--- START ---
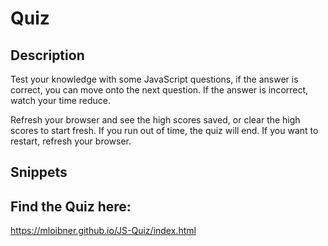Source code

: # Quiz

## Description
Test your knowledge with some JavaScript questions, if the answer is correct, you can move onto the next question. If the answer is incorrect, watch your time reduce. 

Refresh your browser and see the high scores saved, or clear the high scores to start fresh. 
If you run out of time, the quiz will end. If you want to restart, refresh your browser. 

## Snippets

## Find the Quiz here:
https://mloibner.github.io/JS-Quiz/index.html
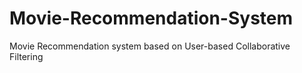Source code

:# Movie-Recommendation-System
Movie Recommendation system based on User-based Collaborative Filtering
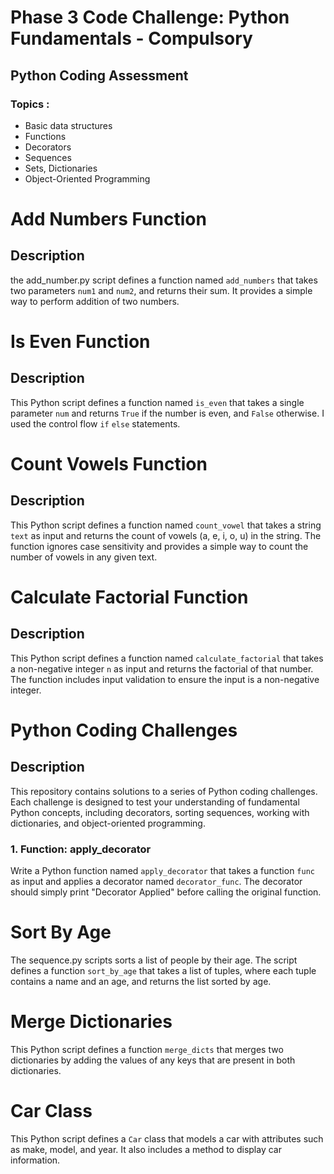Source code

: # Phase 3 Code Challenge: Python Fundamentals - Compulsory

## Python Coding Assessment

### Topics :
- Basic data structures
- Functions
- Decorators
- Sequences
- Sets, Dictionaries
- Object-Oriented Programming


# Add Numbers Function

## Description
the add_number.py script defines a function named `add_numbers` that takes two parameters `num1` and `num2`, and returns their sum. It provides a simple way to perform addition of two numbers.

# Is Even Function

## Description
This Python script defines a function named `is_even` that takes a single parameter `num` and returns `True` if the number is even, and `False` otherwise. I used the control flow `if` `else` statements.

# Count Vowels Function

## Description
This Python script defines a function named `count_vowel` that takes a string `text` as input and returns the count of vowels (a, e, i, o, u) in the string. The function ignores case sensitivity and provides a simple way to count the number of vowels in any given text.

# Calculate Factorial Function

## Description
This Python script defines a function named `calculate_factorial` that takes a non-negative integer `n` as input and returns the factorial of that number. The function includes input validation to ensure the input is a non-negative integer.

# Python Coding Challenges

## Description
This repository contains solutions to a series of Python coding challenges. Each challenge is designed to test your understanding of fundamental Python concepts, including decorators, sorting sequences, working with dictionaries, and object-oriented programming.

### 1. Function: apply_decorator 
Write a Python function named `apply_decorator` that takes a function `func` as input and applies a decorator named `decorator_func`. The decorator should simply print "Decorator Applied" before calling the original function.


# Sort By Age

The sequence.py scripts sorts a list of people by their age. The script defines a function `sort_by_age` that takes a list of tuples, where each tuple contains a name and an age, and returns the list sorted by age.


# Merge Dictionaries

This Python script defines a function `merge_dicts` that merges two dictionaries by adding the values of any keys that are present in both dictionaries.

# Car Class

This Python script defines a `Car` class that models a car with attributes such as make, model, and year. It also includes a method to display car information.
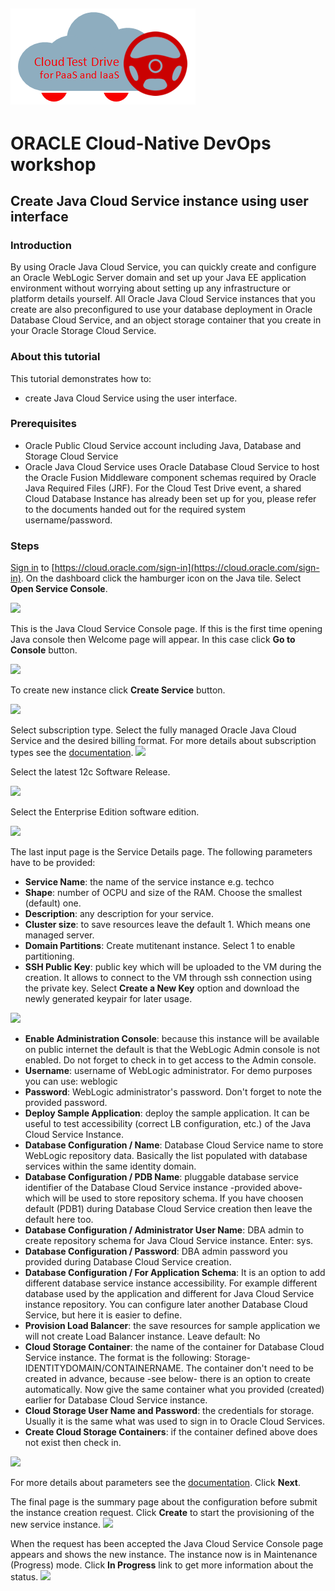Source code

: ![](../common/images/customer.logo.png)
---
# ORACLE Cloud-Native DevOps workshop #

## Create Java Cloud Service instance using user interface ##

### Introduction ###

By using Oracle Java Cloud Service, you can quickly create and configure an Oracle WebLogic Server domain and set up your Java EE application environment without worrying about setting up any infrastructure or platform details yourself. All Oracle Java Cloud Service instances that you create are also preconfigured to use your database deployment in Oracle Database Cloud Service, and an object storage container that you create in your Oracle Storage Cloud Service.

### About this tutorial ###
This tutorial demonstrates how to:
	
+ create Java Cloud Service using the user interface.

### Prerequisites ###

+ Oracle Public Cloud Service account including Java, Database and Storage Cloud Service
+ Oracle Java Cloud Service uses Oracle Database Cloud Service to host the Oracle Fusion Middleware component schemas required by Oracle Java Required Files (JRF). For the Cloud Test Drive event, a shared Cloud Database Instance has already been set up for you, please refer to the documents handed out for the required system username/password.

### Steps ###

[Sign in](../common/sign.in.to.oracle.cloud.md) to [https://cloud.oracle.com/sign-in](https://cloud.oracle.com/sign-in). On the dashboard click the hamburger icon on the Java tile. Select **Open Service Console**.

![](images/01.png)

This is the Java Cloud Service Console page. If this is the first time opening Java console then Welcome page will appear. In this case click **Go to Console** button.

![](images/02.png)

To create new instance click **Create Service** button.

![](images/03.png)

Select subscription type. Select the fully managed Oracle Java Cloud Service and the desired billing format. For more details about subscription types see the [documentation](https://docs.oracle.com/cloud/latest/jcs_gs/JSCUG/GUID-31F00F2C-221F-4069-8E8A-EE48BFEC53A2.htm#JSCUG-GUID-98DD6CE1-480F-4AA9-8131-A1D3D274440F).
![](images/create.jcs.03.png)

Select the latest 12c Software Release.

![](images/05.png)

Select the Enterprise Edition software edition.

![](images/06.png)

The last input page is the Service Details page. The following parameters have to be provided:
	
+ **Service Name**: the name of the service instance e.g. techco
+ **Shape**: number of OCPU and size of the RAM. Choose the smallest (default) one.
+ **Description**: any description for your service.
+ **Cluster size**: to save resources leave the default 1. Which means one managed server.
+ **Domain Partitions**: Create mutitenant instance. Select 1 to enable partitioning.
+ **SSH Public Key**: public key which will be uploaded to the VM during the creation. It allows to connect to the VM through ssh connection using the private key. Select **Create a New Key** option and download the newly generated keypair for later usage.

![](images/07.png)
+ **Enable Administration Console**: because this instance will be available on public internet the default is that the WebLogic Admin console is not enabled. Do not forget to check in to get access to the Admin console.
+ **Username**: username of WebLogic administrator. For demo purposes you can use: weblogic
+ **Password**: WebLogic administrator's password. Don't forget to note the provided password.
+ **Deploy Sample Application**: deploy the sample application. It can be useful to test accessibility (correct LB configuration, etc.) of the Java Cloud Service Instance.
+ **Database Configuration / Name**: Database Cloud Service name to store WebLogic repository data. Basically the list populated with database services within the same identity domain.
+ **Database Configuration / PDB Name**: pluggable database service identifier of the Database Cloud Service instance -provided above- which will be used to store repository schema. If you have choosen default (PDB1) during Database Cloud Service creation then leave the default here too.
+ **Database Configuration / Administrator User Name**: DBA admin to create repository schema for Java Cloud Service instance. Enter: sys.
+ **Database Configuration / Password**: DBA admin password you provided during Database Cloud Service creation.
+ **Database Configuration / For Application Schema**: It is an option to add different database service instance accessibility. For example different database used by the application and different for Java Cloud Service instance repository. You can configure later another Database Cloud Service, but here it is easier to define.
+ **Provision Load Balancer**: the save resources for sample application we will not create Load Balancer instance. Leave default: No
+ **Cloud Storage Container**: the name of the container for Database Cloud Service instance. The format is the following: Storage-IDENTITYDOMAIN/CONTAINERNAME. The container don't need to be created in advance, because -see below- there is an option to create automatically. Now give the same container what you provided (created) earlier for Database Cloud Service instance.
+ **Cloud Storage User Name and Password**: the credentials for storage. Usually it is the same what was used to sign in to Oracle Cloud Services.
+ **Create Cloud Storage Containers**: if the container defined above does not exist then check in.

![](images/08.png)

For more details about parameters see the [documentation](https://docs.oracle.com/cloud/latest/jcs_gs/JSCUG/GUID-31F00F2C-221F-4069-8E8A-EE48BFEC53A2.htm#JSCUG-GUID-88BD737C-8DA9-419A-8DBF-489BDFF9C512). Click **Next**.

The final page is the summary page about the configuration before submit the instance creation request. Click **Create** to start the provisioning of the new service instance.
![](images/09.png)

When the request has been accepted the Java Cloud Service Console page appears and shows the new instance. The instance now is in Maintenance (Progress) mode. Click **In Progress** link to get more information about the status.
![](images/10.png)

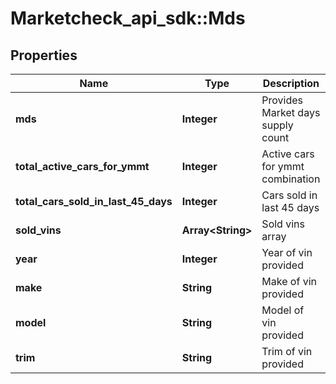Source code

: # Marketcheck_api_sdk::Mds

## Properties
Name | Type | Description | Notes
------------ | ------------- | ------------- | -------------
**mds** | **Integer** | Provides Market days supply count | [optional] 
**total_active_cars_for_ymmt** | **Integer** | Active cars for ymmt combination | [optional] 
**total_cars_sold_in_last_45_days** | **Integer** | Cars sold in last 45 days | [optional] 
**sold_vins** | **Array&lt;String&gt;** | Sold vins array | [optional] 
**year** | **Integer** | Year of vin provided | [optional] 
**make** | **String** | Make of vin provided | [optional] 
**model** | **String** | Model of vin provided | [optional] 
**trim** | **String** | Trim of vin provided | [optional]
--- END ---
Each record above is to be copied exactly. Drop the pictures.

### Task output
Source code

: # Quiz

## Description
Test your knowledge with some JavaScript questions, if the answer is correct, you can move onto the next question. If the answer is incorrect, watch your time reduce. 

Refresh your browser and see the high scores saved, or clear the high scores to start fresh. 
If you run out of time, the quiz will end. If you want to restart, refresh your browser. 

## Snippets

## Find the Quiz here:
https://mloibner.github.io/JS-Quiz/index.html
Source code

:# Movie-Recommendation-System
Movie Recommendation system based on User-based Collaborative Filtering
Source code

: # Phase 3 Code Challenge: Python Fundamentals - Compulsory

## Python Coding Assessment

### Topics :
- Basic data structures
- Functions
- Decorators
- Sequences
- Sets, Dictionaries
- Object-Oriented Programming


# Add Numbers Function

## Description
the add_number.py script defines a function named `add_numbers` that takes two parameters `num1` and `num2`, and returns their sum. It provides a simple way to perform addition of two numbers.

# Is Even Function

## Description
This Python script defines a function named `is_even` that takes a single parameter `num` and returns `True` if the number is even, and `False` otherwise. I used the control flow `if` `else` statements.

# Count Vowels Function

## Description
This Python script defines a function named `count_vowel` that takes a string `text` as input and returns the count of vowels (a, e, i, o, u) in the string. The function ignores case sensitivity and provides a simple way to count the number of vowels in any given text.

# Calculate Factorial Function

## Description
This Python script defines a function named `calculate_factorial` that takes a non-negative integer `n` as input and returns the factorial of that number. The function includes input validation to ensure the input is a non-negative integer.

# Python Coding Challenges

## Description
This repository contains solutions to a series of Python coding challenges. Each challenge is designed to test your understanding of fundamental Python concepts, including decorators, sorting sequences, working with dictionaries, and object-oriented programming.

### 1. Function: apply_decorator 
Write a Python function named `apply_decorator` that takes a function `func` as input and applies a decorator named `decorator_func`. The decorator should simply print "Decorator Applied" before calling the original function.


# Sort By Age

The sequence.py scripts sorts a list of people by their age. The script defines a function `sort_by_age` that takes a list of tuples, where each tuple contains a name and an age, and returns the list sorted by age.


# Merge Dictionaries

This Python script defines a function `merge_dicts` that merges two dictionaries by adding the values of any keys that are present in both dictionaries.

# Car Class

This Python script defines a `Car` class that models a car with attributes such as make, model, and year. It also includes a method to display car information.
Source code

: ![](../common/images/customer.logo.png)
---
# ORACLE Cloud-Native DevOps workshop #

## Create Java Cloud Service instance using user interface ##

### Introduction ###

By using Oracle Java Cloud Service, you can quickly create and configure an Oracle WebLogic Server domain and set up your Java EE application environment without worrying about setting up any infrastructure or platform details yourself. All Oracle Java Cloud Service instances that you create are also preconfigured to use your database deployment in Oracle Database Cloud Service, and an object storage container that you create in your Oracle Storage Cloud Service.

### About this tutorial ###
This tutorial demonstrates how to:
	
+ create Java Cloud Service using the user interface.

### Prerequisites ###

+ Oracle Public Cloud Service account including Java, Database and Storage Cloud Service
+ Oracle Java Cloud Service uses Oracle Database Cloud Service to host the Oracle Fusion Middleware component schemas required by Oracle Java Required Files (JRF). For the Cloud Test Drive event, a shared Cloud Database Instance has already been set up for you, please refer to the documents handed out for the required system username/password.

### Steps ###

[Sign in](../common/sign.in.to.oracle.cloud.md) to [https://cloud.oracle.com/sign-in](https://cloud.oracle.com/sign-in). On the dashboard click the hamburger icon on the Java tile. Select **Open Service Console**.

![](images/01.png)

This is the Java Cloud Service Console page. If this is the first time opening Java console then Welcome page will appear. In this case click **Go to Console** button.

![](images/02.png)

To create new instance click **Create Service** button.

![](images/03.png)

Select subscription type. Select the fully managed Oracle Java Cloud Service and the desired billing format. For more details about subscription types see the [documentation](https://docs.oracle.com/cloud/latest/jcs_gs/JSCUG/GUID-31F00F2C-221F-4069-8E8A-EE48BFEC53A2.htm#JSCUG-GUID-98DD6CE1-480F-4AA9-8131-A1D3D274440F).
![](images/create.jcs.03.png)

Select the latest 12c Software Release.

![](images/05.png)

Select the Enterprise Edition software edition.

![](images/06.png)

The last input page is the Service Details page. The following parameters have to be provided:
	
+ **Service Name**: the name of the service instance e.g. techco
+ **Shape**: number of OCPU and size of the RAM. Choose the smallest (default) one.
+ **Description**: any description for your service.
+ **Cluster size**: to save resources leave the default 1. Which means one managed server.
+ **Domain Partitions**: Create mutitenant instance. Select 1 to enable partitioning.
+ **SSH Public Key**: public key which will be uploaded to the VM during the creation. It allows to connect to the VM through ssh connection using the private key. Select **Create a New Key** option and download the newly generated keypair for later usage.

![](images/07.png)
+ **Enable Administration Console**: because this instance will be available on public internet the default is that the WebLogic Admin console is not enabled. Do not forget to check in to get access to the Admin console.
+ **Username**: username of WebLogic administrator. For demo purposes you can use: weblogic
+ **Password**: WebLogic administrator's password. Don't forget to note the provided password.
+ **Deploy Sample Application**: deploy the sample application. It can be useful to test accessibility (correct LB configuration, etc.) of the Java Cloud Service Instance.
+ **Database Configuration / Name**: Database Cloud Service name to store WebLogic repository data. Basically the list populated with database services within the same identity domain.
+ **Database Configuration / PDB Name**: pluggable database service identifier of the Database Cloud Service instance -provided above- which will be used to store repository schema. If you have choosen default (PDB1) during Database Cloud Service creation then leave the default here too.
+ **Database Configuration / Administrator User Name**: DBA admin to create repository schema for Java Cloud Service instance. Enter: sys.
+ **Database Configuration / Password**: DBA admin password you provided during Database Cloud Service creation.
+ **Database Configuration / For Application Schema**: It is an option to add different database service instance accessibility. For example different database used by the application and different for Java Cloud Service instance repository. You can configure later another Database Cloud Service, but here it is easier to define.
+ **Provision Load Balancer**: the save resources for sample application we will not create Load Balancer instance. Leave default: No
+ **Cloud Storage Container**: the name of the container for Database Cloud Service instance. The format is the following: Storage-IDENTITYDOMAIN/CONTAINERNAME. The container don't need to be created in advance, because -see below- there is an option to create automatically. Now give the same container what you provided (created) earlier for Database Cloud Service instance.
+ **Cloud Storage User Name and Password**: the credentials for storage. Usually it is the same what was used to sign in to Oracle Cloud Services.
+ **Create Cloud Storage Containers**: if the container defined above does not exist then check in.

![](images/08.png)

For more details about parameters see the [documentation](https://docs.oracle.com/cloud/latest/jcs_gs/JSCUG/GUID-31F00F2C-221F-4069-8E8A-EE48BFEC53A2.htm#JSCUG-GUID-88BD737C-8DA9-419A-8DBF-489BDFF9C512). Click **Next**.

The final page is the summary page about the configuration before submit the instance creation request. Click **Create** to start the provisioning of the new service instance.
![](images/09.png)

When the request has been accepted the Java Cloud Service Console page appears and shows the new instance. The instance now is in Maintenance (Progress) mode. Click **In Progress** link to get more information about the status.
![](images/10.png)

Source code

: # Marketcheck_api_sdk::Mds

## Properties
Name | Type | Description | Notes
------------ | ------------- | ------------- | -------------
**mds** | **Integer** | Provides Market days supply count | [optional] 
**total_active_cars_for_ymmt** | **Integer** | Active cars for ymmt combination | [optional] 
**total_cars_sold_in_last_45_days** | **Integer** | Cars sold in last 45 days | [optional] 
**sold_vins** | **Array&lt;String&gt;** | Sold vins array | [optional] 
**year** | **Integer** | Year of vin provided | [optional] 
**make** | **String** | Make of vin provided | [optional] 
**model** | **String** | Model of vin provided | [optional] 
**trim** | **String** | Trim of vin provided | [optional]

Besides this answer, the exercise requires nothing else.